=== Section Start ===
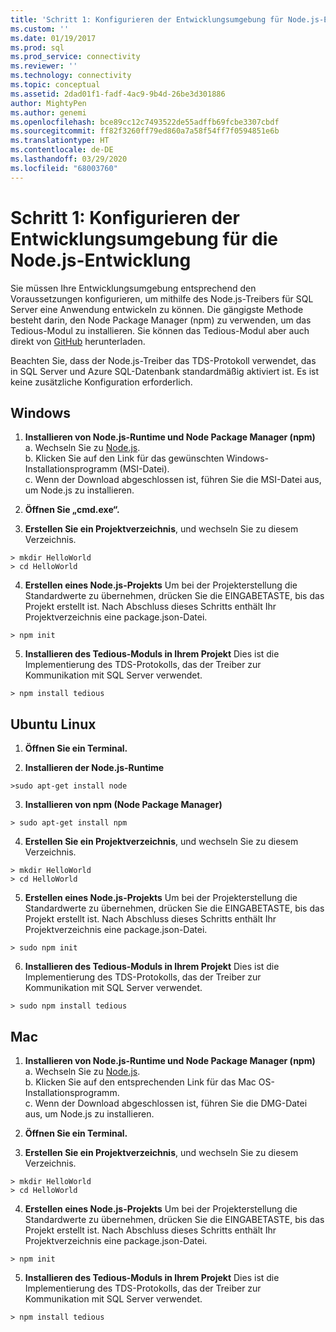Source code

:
 ```yaml
---
title: 'Schritt 1: Konfigurieren der Entwicklungsumgebung für Node.js-Entwicklung | Microsoft-Dokumentation'
ms.custom: ''
ms.date: 01/19/2017
ms.prod: sql
ms.prod_service: connectivity
ms.reviewer: ''
ms.technology: connectivity
ms.topic: conceptual
ms.assetid: 2dad01f1-fadf-4ac9-9b4d-26be3d301886
author: MightyPen
ms.author: genemi
ms.openlocfilehash: bce89cc12c7493522de55adffb69fcbe3307cbdf
ms.sourcegitcommit: ff82f3260ff79ed860a7a58f54ff7f0594851e6b
ms.translationtype: HT
ms.contentlocale: de-DE
ms.lasthandoff: 03/29/2020
ms.locfileid: "68003760"
---
```

# <a name="step-1--configure-development-environment-for-nodejs-development"></a>Schritt 1: Konfigurieren der Entwicklungsumgebung für die Node.js-Entwicklung
Sie müssen Ihre Entwicklungsumgebung entsprechend den Voraussetzungen konfigurieren, um mithilfe des Node.js-Treibers für SQL Server eine Anwendung entwickeln zu können.  Die gängigste Methode besteht darin, den Node Package Manager (npm) zu verwenden, um das Tedious-Modul zu installieren. Sie können das Tedious-Modul aber auch direkt von [GitHub](https://github.com/pekim/tedious) herunterladen.  
  
Beachten Sie, dass der Node.js-Treiber das TDS-Protokoll verwendet, das in SQL Server und Azure SQL-Datenbank standardmäßig aktiviert ist.  Es ist keine zusätzliche Konfiguration erforderlich.  
  
## <a name="windows"></a>Windows  
  
1. **Installieren von Node.js-Runtime und Node Package Manager (npm)**  
a. Wechseln Sie zu [Node.js](https://nodejs.org/en/download/).  
b. Klicken Sie auf den Link für das gewünschten Windows-Installationsprogramm (MSI-Datei).   
c. Wenn der Download abgeschlossen ist, führen Sie die MSI-Datei aus, um Node.js zu installieren.  
  
2. **Öffnen Sie „cmd.exe“.**  
  
3. **Erstellen Sie ein Projektverzeichnis**, und wechseln Sie zu diesem Verzeichnis.    
```  
> mkdir HelloWorld  
> cd HelloWorld  
```  
4. **Erstellen eines Node.js-Projekts**  Um bei der Projekterstellung die Standardwerte zu übernehmen, drücken Sie die EINGABETASTE, bis das Projekt erstellt ist. Nach Abschluss dieses Schritts enthält Ihr Projektverzeichnis eine package.json-Datei.  
```  
> npm init  
```  
  
5. **Installieren des Tedious-Moduls in Ihrem Projekt**  Dies ist die Implementierung des TDS-Protokolls, das der Treiber zur Kommunikation mit SQL Server verwendet.  
```  
> npm install tedious  
```  
  
## <a name="ubuntu-linux"></a>Ubuntu Linux  
  
1.  **Öffnen Sie ein Terminal.**  
  
2. **Installieren der Node.js-Runtime**  
```  
>sudo apt-get install node  
```  
3. **Installieren von npm (Node Package Manager)**  
```  
> sudo apt-get install npm  
```  
4. **Erstellen Sie ein Projektverzeichnis**, und wechseln Sie zu diesem Verzeichnis.    
```  
> mkdir HelloWorld  
> cd HelloWorld  
```  
  
5. **Erstellen eines Node.js-Projekts**  Um bei der Projekterstellung die Standardwerte zu übernehmen, drücken Sie die EINGABETASTE, bis das Projekt erstellt ist. Nach Abschluss dieses Schritts enthält Ihr Projektverzeichnis eine package.json-Datei.  
```  
> sudo npm init  
```  
  
6. **Installieren des Tedious-Moduls in Ihrem Projekt**  Dies ist die Implementierung des TDS-Protokolls, das der Treiber zur Kommunikation mit SQL Server verwendet.  
```  
> sudo npm install tedious  
```  
  
## <a name="mac"></a>Mac  
  
1. **Installieren von Node.js-Runtime und Node Package Manager (npm)**  
a. Wechseln Sie zu [Node.js](https://nodejs.org/en/download/).  
b. Klicken Sie auf den entsprechenden Link für das Mac OS-Installationsprogramm.  
c. Wenn der Download abgeschlossen ist, führen Sie die DMG-Datei aus, um Node.js zu installieren.  
  
2. **Öffnen Sie ein Terminal.**  
  
3. **Erstellen Sie ein Projektverzeichnis**, und wechseln Sie zu diesem Verzeichnis.    
```  
> mkdir HelloWorld  
> cd HelloWorld  
```  
  
4. **Erstellen eines Node.js-Projekts**  Um bei der Projekterstellung die Standardwerte zu übernehmen, drücken Sie die EINGABETASTE, bis das Projekt erstellt ist. Nach Abschluss dieses Schritts enthält Ihr Projektverzeichnis eine package.json-Datei.  
```  
> npm init  
```  
  
5. **Installieren des Tedious-Moduls in Ihrem Projekt**  Dies ist die Implementierung des TDS-Protokolls, das der Treiber zur Kommunikation mit SQL Server verwendet.  
```  
> npm install tedious  
```  
  
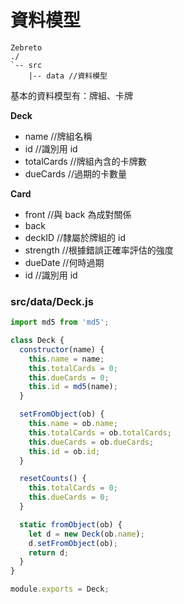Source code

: # 資料模型
```
Zebreto
./
`-- src
    |-- data //資料模型
```

基本的資料模型有：牌組、卡牌

**Deck**
* name //牌組名稱
* id //識別用 id
* totalCards //牌組內含的卡牌數
* dueCards //過期的卡數量

**Card**
* front //與 back 為成對關係
* back
* deckID //隸屬於牌組的 id
* strength //根據錯誤正確率評估的強度
* dueDate //何時過期
* id //識別用 id

### src/data/Deck.js
```javascript
import md5 from 'md5';

class Deck {
  constructor(name) {
    this.name = name;
    this.totalCards = 0;
    this.dueCards = 0;
    this.id = md5(name);
  }

  setFromObject(ob) {
    this.name = ob.name;
    this.totalCards = ob.totalCards;
    this.dueCards = ob.dueCards;
    this.id = ob.id;
  }

  resetCounts() {
    this.totalCards = 0;
    this.dueCards = 0;
  }

  static fromObject(ob) {
    let d = new Deck(ob.name);
    d.setFromObject(ob);
    return d;
  }
}

module.exports = Deck;

```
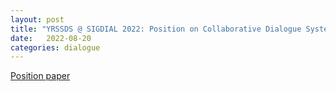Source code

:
 ```yaml
---
layout: post
title: "YRSSDS @ SIGDIAL 2022: Position on Collaborative Dialogue Systems"
date:   2022-08-20
categories: dialogue
---
```

<a href="https://github.com/msamogh/msamogh.github.io/blob/gh-pages/YRRSDS_2022_Submission.pdf">Position paper</a>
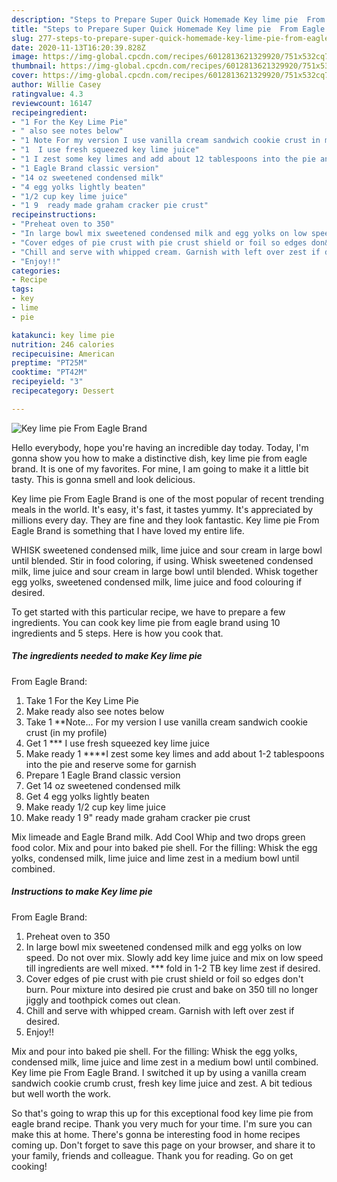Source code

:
 ```yaml
---
description: "Steps to Prepare Super Quick Homemade Key lime pie  From Eagle Brand"
title: "Steps to Prepare Super Quick Homemade Key lime pie  From Eagle Brand"
slug: 277-steps-to-prepare-super-quick-homemade-key-lime-pie-from-eagle-brand
date: 2020-11-13T16:20:39.828Z
image: https://img-global.cpcdn.com/recipes/6012813621329920/751x532cq70/key-lime-pie-from-eagle-brand-recipe-main-photo.jpg
thumbnail: https://img-global.cpcdn.com/recipes/6012813621329920/751x532cq70/key-lime-pie-from-eagle-brand-recipe-main-photo.jpg
cover: https://img-global.cpcdn.com/recipes/6012813621329920/751x532cq70/key-lime-pie-from-eagle-brand-recipe-main-photo.jpg
author: Willie Casey
ratingvalue: 4.3
reviewcount: 16147
recipeingredient:
- "1 For the Key Lime Pie"
- " also see notes below"
- "1 Note For my version I use vanilla cream sandwich cookie crust in my profile"
- "1  I use fresh squeezed key lime juice"
- "1 I zest some key limes and add about 12 tablespoons into the pie and reserve some for garnish"
- "1 Eagle Brand classic version"
- "14 oz sweetened condensed milk"
- "4 egg yolks lightly beaten"
- "1/2 cup key lime juice"
- "1 9  ready made graham cracker pie crust"
recipeinstructions:
- "Preheat oven to 350"
- "In large bowl mix sweetened condensed milk and egg yolks on low speed. Do not over mix.  Slowly add key lime juice and mix on low speed till ingredients are well mixed. *** fold in 1-2 TB key lime zest if desired."
- "Cover edges of pie crust with pie crust shield or foil so edges don&#39;t burn.  Pour mixture into desired pie crust and bake on 350 till no longer jiggly and toothpick comes out clean."
- "Chill and serve with whipped cream. Garnish with left over zest if desired."
- "Enjoy!!"
categories:
- Recipe
tags:
- key
- lime
- pie

katakunci: key lime pie 
nutrition: 246 calories
recipecuisine: American
preptime: "PT25M"
cooktime: "PT42M"
recipeyield: "3"
recipecategory: Dessert

---
```



![Key lime pie 
From Eagle Brand](https://img-global.cpcdn.com/recipes/6012813621329920/751x532cq70/key-lime-pie-from-eagle-brand-recipe-main-photo.jpg)

Hello everybody, hope you're having an incredible day today. Today, I'm gonna show you how to make a distinctive dish, key lime pie 
from eagle brand. It is one of my favorites. For mine, I am going to make it a little bit tasty. This is gonna smell and look delicious.

Key lime pie 
From Eagle Brand is one of the most popular of recent trending meals in the world. It's easy, it's fast, it tastes yummy. It's appreciated by millions every day. They are fine and they look fantastic. Key lime pie 
From Eagle Brand is something that I have loved my entire life.

WHISK sweetened condensed milk, lime juice and sour cream in large bowl until blended. Stir in food coloring, if using. Whisk sweetened condensed milk, lime juice and sour cream in large bowl until blended. Whisk together egg yolks, sweetened condensed milk, lime juice and food colouring if desired.


To get started with this particular recipe, we have to prepare a few ingredients. You can cook key lime pie 
from eagle brand using 10 ingredients and 5 steps. Here is how you cook that.

<!--inarticleads1-->

##### The ingredients needed to make Key lime pie 
From Eagle Brand:

1. Take 1 For the Key Lime Pie
1. Make ready  also see notes below
1. Take 1 **Note... For my version I use vanilla cream sandwich cookie crust (in my profile)
1. Get 1 *** I use fresh squeezed key lime juice
1. Make ready 1 ****I zest some key limes and add about 1-2 tablespoons into the pie and reserve some for garnish
1. Prepare 1 Eagle Brand classic version
1. Get 14 oz sweetened condensed milk
1. Get 4 egg yolks lightly beaten
1. Make ready 1/2 cup key lime juice
1. Make ready 1 9&#34;  ready made graham cracker pie crust


Mix limeade and Eagle Brand milk. Add Cool Whip and two drops green food color. Mix and pour into baked pie shell. For the filling: Whisk the egg yolks, condensed milk, lime juice and lime zest in a medium bowl until combined. 

<!--inarticleads2-->

##### Instructions to make Key lime pie 
From Eagle Brand:

1. Preheat oven to 350
1. In large bowl mix sweetened condensed milk and egg yolks on low speed. Do not over mix.  Slowly add key lime juice and mix on low speed till ingredients are well mixed. *** fold in 1-2 TB key lime zest if desired.
1. Cover edges of pie crust with pie crust shield or foil so edges don&#39;t burn.  Pour mixture into desired pie crust and bake on 350 till no longer jiggly and toothpick comes out clean.
1. Chill and serve with whipped cream. Garnish with left over zest if desired.
1. Enjoy!!


Mix and pour into baked pie shell. For the filling: Whisk the egg yolks, condensed milk, lime juice and lime zest in a medium bowl until combined. Key lime pie From Eagle Brand. I switched it up by using a vanilla cream sandwich cookie crumb crust, fresh key lime juice and zest. A bit tedious but well worth the work. 

So that's going to wrap this up for this exceptional food key lime pie 
from eagle brand recipe. Thank you very much for your time. I'm sure you can make this at home. There's gonna be interesting food in home recipes coming up. Don't forget to save this page on your browser, and share it to your family, friends and colleague. Thank you for reading. Go on get cooking!
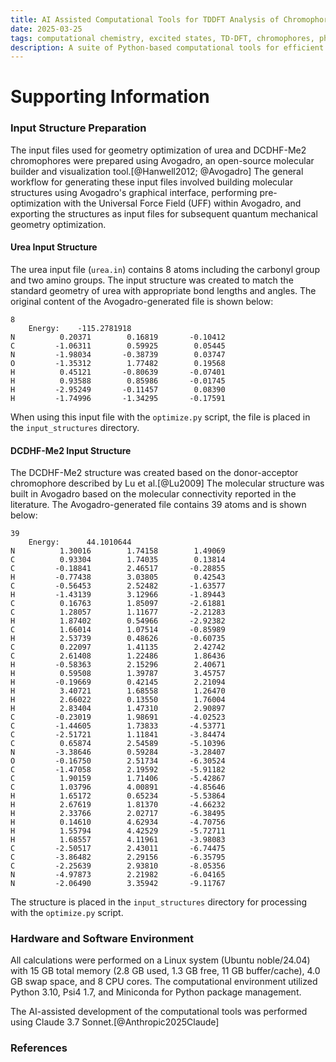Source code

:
 ```yaml
---
title: AI Assisted Computational Tools for TDDFT Analysis of Chromophores Supplemental Information
date: 2025-03-25
tags: computational chemistry, excited states, TD-DFT, chromophores, photochemistry
description: A suite of Python-based computational tools for efficient geometry optimization, TD-DFT calculations, and spectral visualization of chromophores, providing a systematic approach to predicting electronic transitions and optical properties.
---
```

# Supporting Information

### Input Structure Preparation

The input files used for geometry optimization of urea and DCDHF-Me2 chromophores were prepared using Avogadro, an open-source molecular builder and visualization tool.[@Hanwell2012; @Avogadro] The general workflow for generating these input files involved building molecular structures using Avogadro's graphical interface, performing pre-optimization with the Universal Force Field (UFF) within Avogadro, and exporting the structures as input files for subsequent quantum mechanical geometry optimization.

#### Urea Input Structure

The urea input file (`urea.in`) contains 8 atoms including the carbonyl group and two amino groups. The input structure was created to match the standard geometry of urea with appropriate bond lengths and angles. The original content of the Avogadro-generated file is shown below:

```
8
	Energy:    -115.2781918
N          0.20371        0.16819       -0.10412
C         -1.06311        0.59925        0.05445
N         -1.98034       -0.38739        0.03747
O         -1.35312        1.77482        0.19568
H          0.45121       -0.80639       -0.07401
H          0.93588        0.85986       -0.01745
H         -2.95249       -0.11457        0.08390
H         -1.74996       -1.34295       -0.17591
```

When using this input file with the `optimize.py` script, the file is placed in the `input_structures` directory.

#### DCDHF-Me2 Input Structure

The DCDHF-Me2 structure was created based on the donor-acceptor chromophore described by Lu et al.[@Lu2009] The molecular structure was built in Avogadro based on the molecular connectivity reported in the literature. The Avogadro-generated file contains 39 atoms and is shown below:

```
39
	Energy:      44.1010644
N          1.30016        1.74158        1.49069
C          0.93304        1.74035        0.13814
C         -0.18841        2.46517       -0.28855
H         -0.77438        3.03805        0.42543
C         -0.56453        2.52482       -1.63577
H         -1.43139        3.12966       -1.89443
C          0.16763        1.85097       -2.61881
C          1.28057        1.11677       -2.21283
H          1.87402        0.54966       -2.92382
C          1.66014        1.07514       -0.85989
H          2.53739        0.48626       -0.60735
C          0.22097        1.41135        2.42742
C          2.61408        1.22486        1.86436
H         -0.58363        2.15296        2.40671
H          0.59508        1.39787        3.45757
H         -0.19669        0.42145        2.21094
H          3.40721        1.68558        1.26470
H          2.66022        0.13550        1.76004
H          2.83404        1.47310        2.90897
C         -0.23019        1.98691       -4.02523
C         -1.44605        1.73833       -4.53771
C         -2.51721        1.11841       -3.84474
C          0.65874        2.54589       -5.10396
N         -3.38646        0.59284       -3.28407
O         -0.16750        2.51734       -6.30524
C         -1.47058        2.19592       -5.91182
C          1.90159        1.71406       -5.42867
C          1.03796        4.00891       -4.85646
H          1.65172        0.65234       -5.53864
H          2.67619        1.81370       -4.66232
H          2.33766        2.02717       -6.38495
H          0.14610        4.62934       -4.70756
H          1.55794        4.42529       -5.72711
H          1.68557        4.11961       -3.98083
C         -2.50517        2.43011       -6.74475
C         -3.86482        2.29156       -6.35795
C         -2.25639        2.93810       -8.05356
N         -4.97873        2.21982       -6.04165
N         -2.06490        3.35942       -9.11767
```

The structure is placed in the `input_structures` directory for processing with the `optimize.py` script.

### Hardware and Software Environment

All calculations were performed on a Linux system (Ubuntu noble/24.04) with 15 GB total memory (2.8 GB used, 1.3 GB free, 11 GB buffer/cache), 4.0 GB swap space, and 8 CPU cores. The computational environment utilized Python 3.10, Psi4 1.7, and Miniconda for Python package management.

The AI-assisted development of the computational tools was performed using Claude 3.7 Sonnet.[@Anthropic2025Claude]

### References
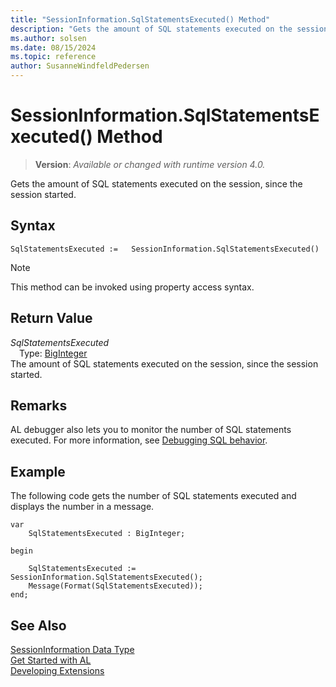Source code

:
 ```yaml
---
title: "SessionInformation.SqlStatementsExecuted() Method"
description: "Gets the amount of SQL statements executed on the session, since the session started."
ms.author: solsen
ms.date: 08/15/2024
ms.topic: reference
author: SusanneWindfeldPedersen
---
```

[//]: # (START>DO_NOT_EDIT)
[//]: # (IMPORTANT:Do not edit any of the content between here and the END>DO_NOT_EDIT.)
[//]: # (Any modifications should be made in the .xml files in the ModernDev repo.)
# SessionInformation.SqlStatementsExecuted() Method
> **Version**: _Available or changed with runtime version 4.0._

Gets the amount of SQL statements executed on the session, since the session started.


## Syntax
```AL
SqlStatementsExecuted :=   SessionInformation.SqlStatementsExecuted()
```
> [!NOTE]
> This method can be invoked using property access syntax.

## Return Value
*SqlStatementsExecuted*  
&emsp;Type: [BigInteger](../biginteger/biginteger-data-type.md)  
The amount of SQL statements executed on the session, since the session started.


[//]: # (IMPORTANT: END>DO_NOT_EDIT)

## Remarks

AL debugger also lets you to monitor the number of SQL statements executed. For more information, see [Debugging SQL behavior](../../devenv-debugging.md#DebugSQL).

## Example

The following code gets the number of SQL statements executed and displays the number in a message.

```al
var
    SqlStatementsExecuted : BigInteger;

begin

    SqlStatementsExecuted := SessionInformation.SqlStatementsExecuted();
    Message(Format(SqlStatementsExecuted));
end;
```

## See Also

[SessionInformation Data Type](sessioninformation-data-type.md)  
[Get Started with AL](../../devenv-get-started.md)  
[Developing Extensions](../../devenv-dev-overview.md)
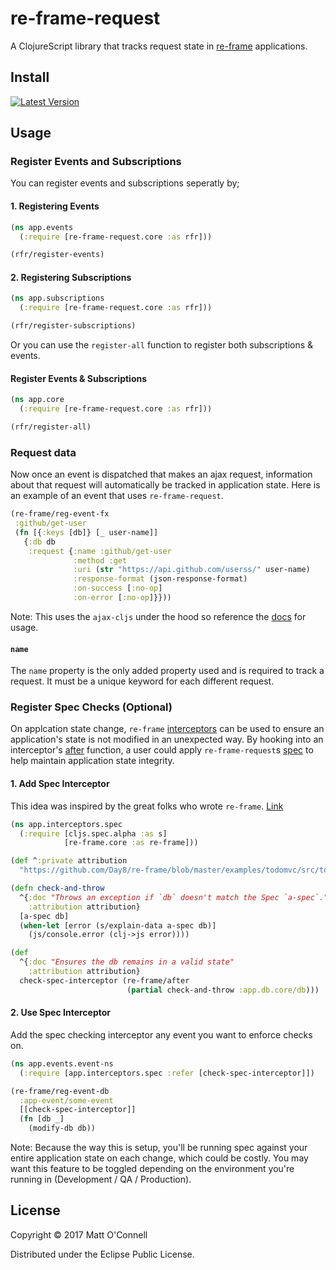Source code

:# re-frame-request

A ClojureScript library that tracks request state in [re-frame](https://github.com/Day8/re-frame) applications.

## Install

[![Latest Version](http://clojars.org/re-frame-request/latest-version.svg)](http://clojars.org/re-frame-request)

## Usage

### Register Events and Subscriptions

You can register events and subscriptions seperatly by;

#### 1. Registering Events

```cljs
(ns app.events
  (:require [re-frame-request.core :as rfr]))

(rfr/register-events)
```

#### 2. Registering Subscriptions

```cljs
(ns app.subscriptions
  (:require [re-frame-request.core :as rfr]))

(rfr/register-subscriptions)
```

Or you can use the `register-all` function to register both subscriptions & events.

#### Register Events & Subscriptions

```cljs
(ns app.core
  (:require [re-frame-request.core :as rfr]))

(rfr/register-all)
```

### Request data

Now once an event is dispatched that makes an ajax request, information about that request will automatically be tracked in application state. Here is an example of an event that uses `re-frame-request`.

```cljs
(re-frame/reg-event-fx
 :github/get-user
 (fn [{:keys [db]} [_ user-name]]
   {:db db
    :request {:name :github/get-user
              :method :get
              :uri (str "https://api.github.com/userss/" user-name)
              :response-format (json-response-format)
              :on-success [:no-op]
              :on-error [:no-op]}}))
```

Note: This uses the `ajax-cljs` under the hood so reference the [docs](https://github.com/JulianBirch/cljs-ajax) for usage.

#### `name`

The `name` property is the only added property used and is required to track a request. It must be a unique keyword for each different request.

### Register Spec Checks (Optional)

On applcation state change, `re-frame` [interceptors](https://github.com/Day8/re-frame/blob/master/docs/Interceptors.md) can be used to ensure an application's state is not modified in an unexpected way. By hooking into an interceptor's [after](https://github.com/Day8/re-frame/blob/master/docs/Interceptors.md#executing-a-chain) function, a user could apply `re-frame-request`s [spec](https://clojure.org/guides/spec) to help maintain application state integrity.

#### 1. Add Spec Interceptor

This idea was inspired by the great folks who wrote `re-frame`. [Link](https://github.com/Day8/re-frame/blob/master/examples/todomvc/src/todomvc/events.cljs#L9)

```cljs
(ns app.interceptors.spec
  (:require [cljs.spec.alpha :as s]
            [re-frame.core :as re-frame]))

(def ^:private attribution
  "https://github.com/Day8/re-frame/blob/master/examples/todomvc/src/todomvc")

(defn check-and-throw
  ^{:doc "Throws an exception if `db` doesn't match the Spec `a-spec`."
    :attribution attribution}
  [a-spec db]
  (when-let [error (s/explain-data a-spec db)]
    (js/console.error (clj->js error))))

(def
  ^{:doc "Ensures the db remains in a valid state"
    :attribution attribution}
  check-spec-interceptor (re-frame/after
                          (partial check-and-throw :app.db.core/db)))
```

#### 2. Use Spec Interceptor

Add the spec checking interceptor any event you want to enforce checks on.

```cljs
(ns app.events.event-ns
  (:require [app.interceptors.spec :refer [check-spec-interceptor]])

(re-frame/reg-event-db
  :app-event/some-event
  [[check-spec-interceptor]]
  (fn [db _]
    (modify-db db))
```

Note: Because the way this is setup, you'll be running spec against your entire application state on each change, which could be costly. You may want this feature to be toggled depending on the environment you're running in (Development / QA / Production).

## License

Copyright © 2017 Matt O'Connell

Distributed under the Eclipse Public License.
=== Section End ===
**Try it**
Copy out each line of the listing that holds the string "number".

**Worked solution**
AL debugger also lets you to monitor the number of SQL statements executed. For more information, see [Debugging SQL behavior](../../devenv-debugging.md#DebugSQL).
The following code gets the number of SQL statements executed and displays the number in a message.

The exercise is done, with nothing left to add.